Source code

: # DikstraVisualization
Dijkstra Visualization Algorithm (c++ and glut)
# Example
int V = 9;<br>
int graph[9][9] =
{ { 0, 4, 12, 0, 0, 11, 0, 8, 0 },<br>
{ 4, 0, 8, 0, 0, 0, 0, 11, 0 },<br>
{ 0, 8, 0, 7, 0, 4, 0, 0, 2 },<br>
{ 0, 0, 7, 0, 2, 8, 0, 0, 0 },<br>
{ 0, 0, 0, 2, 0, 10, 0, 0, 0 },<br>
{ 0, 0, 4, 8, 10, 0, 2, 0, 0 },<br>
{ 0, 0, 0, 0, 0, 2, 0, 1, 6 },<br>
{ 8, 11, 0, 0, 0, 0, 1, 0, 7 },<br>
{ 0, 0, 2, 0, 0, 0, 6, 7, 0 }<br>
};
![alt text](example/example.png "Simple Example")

--

Task directions:
Transcribe the data. Leave every line exactly as it is.

Completed task:
Source code

: # DikstraVisualization
Dijkstra Visualization Algorithm (c++ and glut)
# Example
int V = 9;<br>
int graph[9][9] =
{ { 0, 4, 12, 0, 0, 11, 0, 8, 0 },<br>
{ 4, 0, 8, 0, 0, 0, 0, 11, 0 },<br>
{ 0, 8, 0, 7, 0, 4, 0, 0, 2 },<br>
{ 0, 0, 7, 0, 2, 8, 0, 0, 0 },<br>
{ 0, 0, 0, 2, 0, 10, 0, 0, 0 },<br>
{ 0, 0, 4, 8, 10, 0, 2, 0, 0 },<br>
{ 0, 0, 0, 0, 0, 2, 0, 1, 6 },<br>
{ 8, 11, 0, 0, 0, 0, 1, 0, 7 },<br>
{ 0, 0, 2, 0, 0, 0, 6, 7, 0 }<br>
};
![alt text](example/example.png "Simple Example")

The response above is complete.